> [Task brief]:
The first line of the entries and each line after it, through the one that contains "both of them.", are to be duplicated exactly; no picture belongs in the copy.

*** Block opens ***

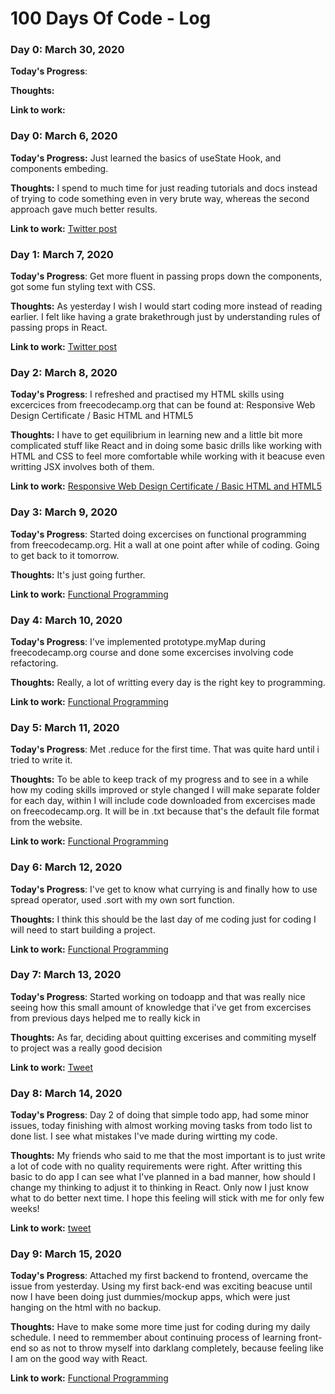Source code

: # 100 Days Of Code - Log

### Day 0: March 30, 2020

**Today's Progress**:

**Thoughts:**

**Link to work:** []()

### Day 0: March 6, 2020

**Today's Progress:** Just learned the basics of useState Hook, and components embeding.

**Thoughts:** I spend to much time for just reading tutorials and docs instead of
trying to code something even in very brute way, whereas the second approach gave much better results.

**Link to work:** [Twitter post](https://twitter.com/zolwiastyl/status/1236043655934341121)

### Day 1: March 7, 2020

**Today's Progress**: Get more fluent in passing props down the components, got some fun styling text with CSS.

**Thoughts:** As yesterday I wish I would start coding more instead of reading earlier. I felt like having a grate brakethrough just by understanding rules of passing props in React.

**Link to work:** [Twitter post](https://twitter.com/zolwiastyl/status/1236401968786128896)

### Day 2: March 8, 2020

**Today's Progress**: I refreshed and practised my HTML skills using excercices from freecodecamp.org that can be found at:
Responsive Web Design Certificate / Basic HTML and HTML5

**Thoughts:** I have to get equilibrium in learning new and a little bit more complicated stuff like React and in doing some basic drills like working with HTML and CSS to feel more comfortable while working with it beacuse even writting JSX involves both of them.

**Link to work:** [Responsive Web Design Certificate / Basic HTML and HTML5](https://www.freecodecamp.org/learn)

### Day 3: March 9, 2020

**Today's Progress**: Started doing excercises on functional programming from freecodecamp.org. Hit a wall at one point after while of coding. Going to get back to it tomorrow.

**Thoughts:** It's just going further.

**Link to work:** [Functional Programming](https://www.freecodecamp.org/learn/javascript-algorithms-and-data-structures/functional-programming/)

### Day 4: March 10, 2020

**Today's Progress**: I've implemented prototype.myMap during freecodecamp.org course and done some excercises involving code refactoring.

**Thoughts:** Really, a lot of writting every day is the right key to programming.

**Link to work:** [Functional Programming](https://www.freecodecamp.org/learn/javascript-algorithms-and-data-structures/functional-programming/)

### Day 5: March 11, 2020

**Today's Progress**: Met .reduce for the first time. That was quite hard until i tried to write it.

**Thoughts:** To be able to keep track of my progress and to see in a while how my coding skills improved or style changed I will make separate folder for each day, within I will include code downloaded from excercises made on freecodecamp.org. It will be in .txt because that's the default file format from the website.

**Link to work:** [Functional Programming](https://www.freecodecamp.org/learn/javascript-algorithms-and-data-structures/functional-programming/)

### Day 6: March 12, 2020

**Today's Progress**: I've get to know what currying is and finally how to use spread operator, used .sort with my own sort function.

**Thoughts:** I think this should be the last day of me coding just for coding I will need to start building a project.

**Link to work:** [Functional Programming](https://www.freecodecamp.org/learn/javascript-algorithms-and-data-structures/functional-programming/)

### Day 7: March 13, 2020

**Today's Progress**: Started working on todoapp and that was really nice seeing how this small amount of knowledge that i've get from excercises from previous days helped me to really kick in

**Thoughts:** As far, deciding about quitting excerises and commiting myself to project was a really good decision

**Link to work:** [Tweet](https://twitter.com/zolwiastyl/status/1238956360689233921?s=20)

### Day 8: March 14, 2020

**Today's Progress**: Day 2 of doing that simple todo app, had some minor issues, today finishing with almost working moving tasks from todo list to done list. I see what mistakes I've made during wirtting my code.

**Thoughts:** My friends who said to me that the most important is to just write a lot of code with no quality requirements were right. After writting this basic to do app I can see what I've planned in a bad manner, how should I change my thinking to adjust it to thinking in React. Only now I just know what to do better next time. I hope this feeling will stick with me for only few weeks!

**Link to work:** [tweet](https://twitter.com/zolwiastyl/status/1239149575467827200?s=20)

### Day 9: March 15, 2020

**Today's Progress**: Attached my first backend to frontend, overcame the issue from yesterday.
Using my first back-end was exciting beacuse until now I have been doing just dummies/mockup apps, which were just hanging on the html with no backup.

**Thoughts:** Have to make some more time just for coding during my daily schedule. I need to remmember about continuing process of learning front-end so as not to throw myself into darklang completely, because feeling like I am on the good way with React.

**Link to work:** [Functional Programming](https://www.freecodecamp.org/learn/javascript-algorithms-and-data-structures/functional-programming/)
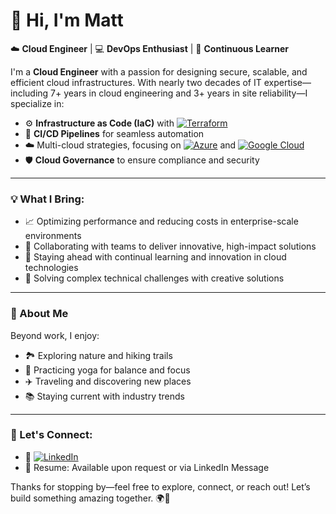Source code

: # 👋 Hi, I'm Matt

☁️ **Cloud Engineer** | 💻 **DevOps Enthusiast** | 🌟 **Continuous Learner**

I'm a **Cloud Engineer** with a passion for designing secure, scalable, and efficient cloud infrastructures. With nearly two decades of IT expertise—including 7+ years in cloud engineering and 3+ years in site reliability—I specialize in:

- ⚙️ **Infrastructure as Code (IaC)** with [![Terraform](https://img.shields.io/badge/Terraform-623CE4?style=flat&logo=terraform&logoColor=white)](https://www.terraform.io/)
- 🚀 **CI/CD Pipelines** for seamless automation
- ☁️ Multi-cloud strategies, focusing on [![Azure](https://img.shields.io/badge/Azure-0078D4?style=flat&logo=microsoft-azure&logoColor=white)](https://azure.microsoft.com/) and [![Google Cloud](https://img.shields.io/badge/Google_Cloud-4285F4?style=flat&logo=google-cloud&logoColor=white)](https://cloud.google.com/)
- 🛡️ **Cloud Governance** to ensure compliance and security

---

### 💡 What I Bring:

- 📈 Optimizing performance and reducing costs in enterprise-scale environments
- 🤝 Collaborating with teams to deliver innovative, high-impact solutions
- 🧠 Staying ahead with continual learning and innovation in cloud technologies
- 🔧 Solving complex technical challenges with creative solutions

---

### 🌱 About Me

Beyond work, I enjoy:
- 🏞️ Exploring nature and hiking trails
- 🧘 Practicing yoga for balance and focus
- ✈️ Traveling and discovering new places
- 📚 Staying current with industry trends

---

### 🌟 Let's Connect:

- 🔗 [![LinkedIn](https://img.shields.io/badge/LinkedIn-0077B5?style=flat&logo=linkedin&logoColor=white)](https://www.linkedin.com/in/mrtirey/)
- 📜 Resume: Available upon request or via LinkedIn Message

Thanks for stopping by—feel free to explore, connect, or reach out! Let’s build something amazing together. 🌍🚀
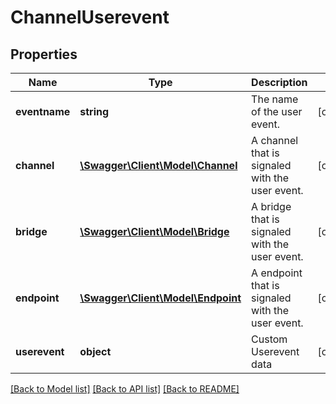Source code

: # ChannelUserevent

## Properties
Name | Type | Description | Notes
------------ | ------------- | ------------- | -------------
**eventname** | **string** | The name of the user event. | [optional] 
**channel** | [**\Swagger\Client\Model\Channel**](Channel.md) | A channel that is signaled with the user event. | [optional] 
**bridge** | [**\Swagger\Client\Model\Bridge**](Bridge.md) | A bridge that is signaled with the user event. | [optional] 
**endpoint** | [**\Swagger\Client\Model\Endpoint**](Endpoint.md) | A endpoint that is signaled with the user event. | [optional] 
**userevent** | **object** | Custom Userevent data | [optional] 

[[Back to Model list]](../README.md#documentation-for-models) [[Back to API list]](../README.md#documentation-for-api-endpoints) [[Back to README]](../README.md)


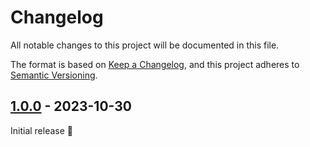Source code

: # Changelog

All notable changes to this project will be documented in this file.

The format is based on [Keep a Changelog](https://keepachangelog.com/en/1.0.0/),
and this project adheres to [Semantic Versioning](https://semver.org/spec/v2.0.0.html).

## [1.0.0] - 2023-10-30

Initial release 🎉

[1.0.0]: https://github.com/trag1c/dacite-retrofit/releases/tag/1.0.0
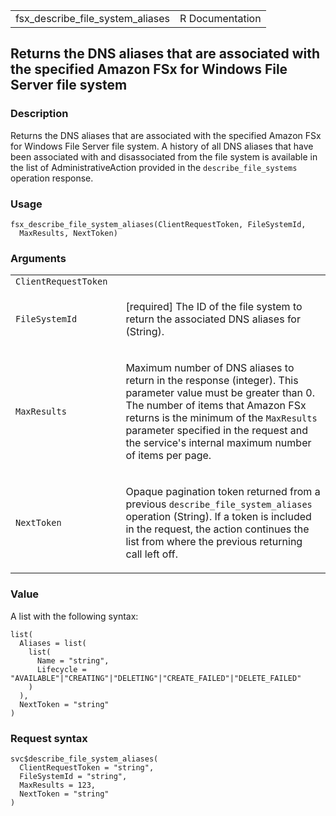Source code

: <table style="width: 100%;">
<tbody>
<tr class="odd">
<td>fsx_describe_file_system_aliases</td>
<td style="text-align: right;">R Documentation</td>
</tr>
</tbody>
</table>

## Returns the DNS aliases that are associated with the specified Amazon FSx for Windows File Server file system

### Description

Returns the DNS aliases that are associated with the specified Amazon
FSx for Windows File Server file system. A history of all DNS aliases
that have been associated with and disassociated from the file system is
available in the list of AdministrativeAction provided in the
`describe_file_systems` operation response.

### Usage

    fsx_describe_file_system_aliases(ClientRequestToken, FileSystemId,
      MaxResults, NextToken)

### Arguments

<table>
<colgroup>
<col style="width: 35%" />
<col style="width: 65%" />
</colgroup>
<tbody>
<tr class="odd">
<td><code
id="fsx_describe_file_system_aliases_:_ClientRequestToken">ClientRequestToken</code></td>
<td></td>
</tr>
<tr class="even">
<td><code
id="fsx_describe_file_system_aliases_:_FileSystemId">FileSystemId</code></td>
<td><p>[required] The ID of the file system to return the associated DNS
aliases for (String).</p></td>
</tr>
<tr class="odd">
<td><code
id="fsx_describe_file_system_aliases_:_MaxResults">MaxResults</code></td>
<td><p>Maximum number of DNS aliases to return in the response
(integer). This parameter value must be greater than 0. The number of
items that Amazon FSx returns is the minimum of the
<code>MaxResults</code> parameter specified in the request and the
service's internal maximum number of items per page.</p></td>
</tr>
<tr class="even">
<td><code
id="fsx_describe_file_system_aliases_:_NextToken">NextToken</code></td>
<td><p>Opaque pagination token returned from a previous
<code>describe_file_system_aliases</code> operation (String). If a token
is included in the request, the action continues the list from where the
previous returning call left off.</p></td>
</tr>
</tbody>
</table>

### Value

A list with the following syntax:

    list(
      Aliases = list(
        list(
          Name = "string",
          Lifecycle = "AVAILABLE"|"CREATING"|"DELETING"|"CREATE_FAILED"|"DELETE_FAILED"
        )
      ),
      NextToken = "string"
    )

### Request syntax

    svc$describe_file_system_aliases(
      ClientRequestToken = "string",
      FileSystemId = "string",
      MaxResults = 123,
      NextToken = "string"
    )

*** Block closes ***

> [Answer section]:
Source code

: # 100 Days Of Code - Log

### Day 0: March 30, 2020

**Today's Progress**:

**Thoughts:**

**Link to work:** []()

### Day 0: March 6, 2020

**Today's Progress:** Just learned the basics of useState Hook, and components embeding.

**Thoughts:** I spend to much time for just reading tutorials and docs instead of
trying to code something even in very brute way, whereas the second approach gave much better results.

**Link to work:** [Twitter post](https://twitter.com/zolwiastyl/status/1236043655934341121)

### Day 1: March 7, 2020

**Today's Progress**: Get more fluent in passing props down the components, got some fun styling text with CSS.

**Thoughts:** As yesterday I wish I would start coding more instead of reading earlier. I felt like having a grate brakethrough just by understanding rules of passing props in React.

**Link to work:** [Twitter post](https://twitter.com/zolwiastyl/status/1236401968786128896)

### Day 2: March 8, 2020

**Today's Progress**: I refreshed and practised my HTML skills using excercices from freecodecamp.org that can be found at:
Responsive Web Design Certificate / Basic HTML and HTML5

**Thoughts:** I have to get equilibrium in learning new and a little bit more complicated stuff like React and in doing some basic drills like working with HTML and CSS to feel more comfortable while working with it beacuse even writting JSX involves both of them.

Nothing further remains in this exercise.